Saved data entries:
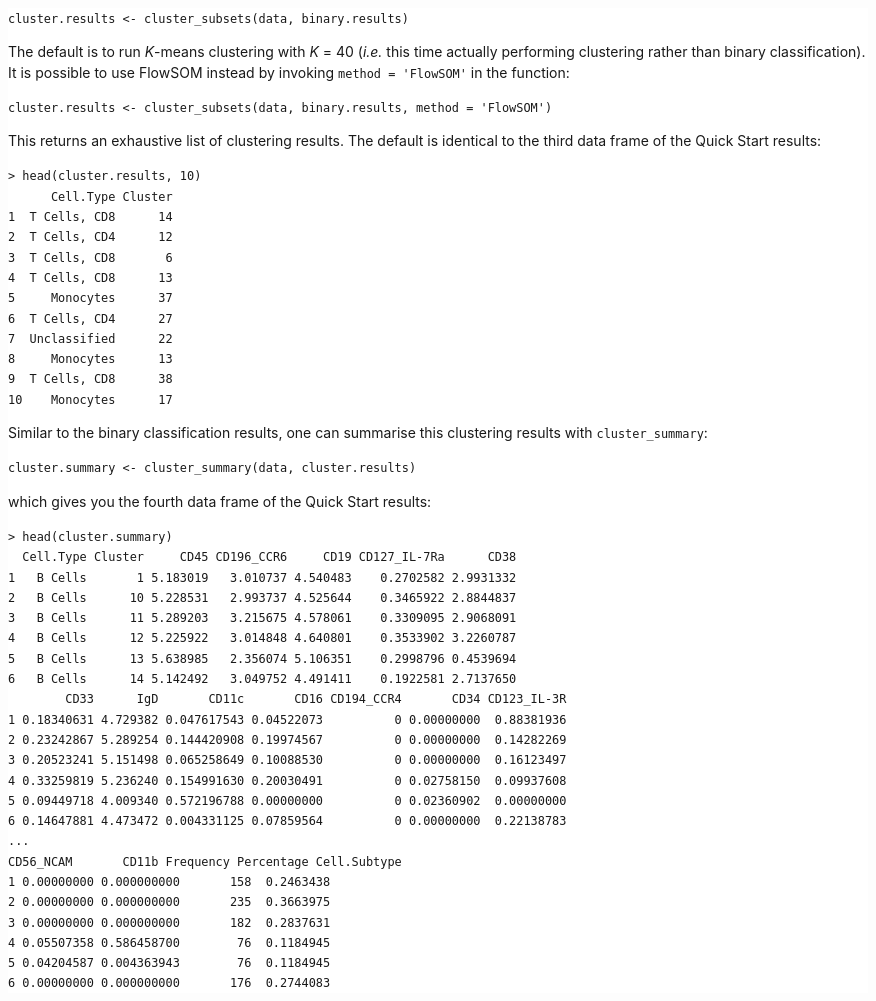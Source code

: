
 ```
cluster.results <- cluster_subsets(data, binary.results)
```

The default is to run _K_-means clustering with _K_ = 40 (_i.e._ this time actually performing clustering rather than binary classification). It is possible to use FlowSOM instead by invoking `method = 'FlowSOM'` in the function:

```
cluster.results <- cluster_subsets(data, binary.results, method = 'FlowSOM')
```

This returns an exhaustive list of clustering results. The default is identical to the third data frame of the Quick Start results:

```
> head(cluster.results, 10)
      Cell.Type Cluster
1  T Cells, CD8      14
2  T Cells, CD4      12
3  T Cells, CD8       6
4  T Cells, CD8      13
5     Monocytes      37
6  T Cells, CD4      27
7  Unclassified      22
8     Monocytes      13
9  T Cells, CD8      38
10    Monocytes      17
```

Similar to the binary classification results, one can summarise this clustering results with `cluster_summary`:

```
cluster.summary <- cluster_summary(data, cluster.results)
```

which gives you the fourth data frame of the Quick Start results:

```
> head(cluster.summary)
  Cell.Type Cluster     CD45 CD196_CCR6     CD19 CD127_IL-7Ra      CD38
1   B Cells       1 5.183019   3.010737 4.540483    0.2702582 2.9931332
2   B Cells      10 5.228531   2.993737 4.525644    0.3465922 2.8844837
3   B Cells      11 5.289203   3.215675 4.578061    0.3309095 2.9068091
4   B Cells      12 5.225922   3.014848 4.640801    0.3533902 3.2260787
5   B Cells      13 5.638985   2.356074 5.106351    0.2998796 0.4539694
6   B Cells      14 5.142492   3.049752 4.491411    0.1922581 2.7137650
        CD33      IgD       CD11c       CD16 CD194_CCR4       CD34 CD123_IL-3R
1 0.18340631 4.729382 0.047617543 0.04522073          0 0.00000000  0.88381936
2 0.23242867 5.289254 0.144420908 0.19974567          0 0.00000000  0.14282269
3 0.20523241 5.151498 0.065258649 0.10088530          0 0.00000000  0.16123497
4 0.33259819 5.236240 0.154991630 0.20030491          0 0.02758150  0.09937608
5 0.09449718 4.009340 0.572196788 0.00000000          0 0.02360902  0.00000000
6 0.14647881 4.473472 0.004331125 0.07859564          0 0.00000000  0.22138783
...
CD56_NCAM       CD11b Frequency Percentage Cell.Subtype
1 0.00000000 0.000000000       158  0.2463438
2 0.00000000 0.000000000       235  0.3663975
3 0.00000000 0.000000000       182  0.2837631
4 0.05507358 0.586458700        76  0.1184945
5 0.04204587 0.004363943        76  0.1184945
6 0.00000000 0.000000000       176  0.2744083
```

EXERCISE GOAL: In the records above, how many lines contain the word "results"? Say only the number.

RESPONSE AREA: 7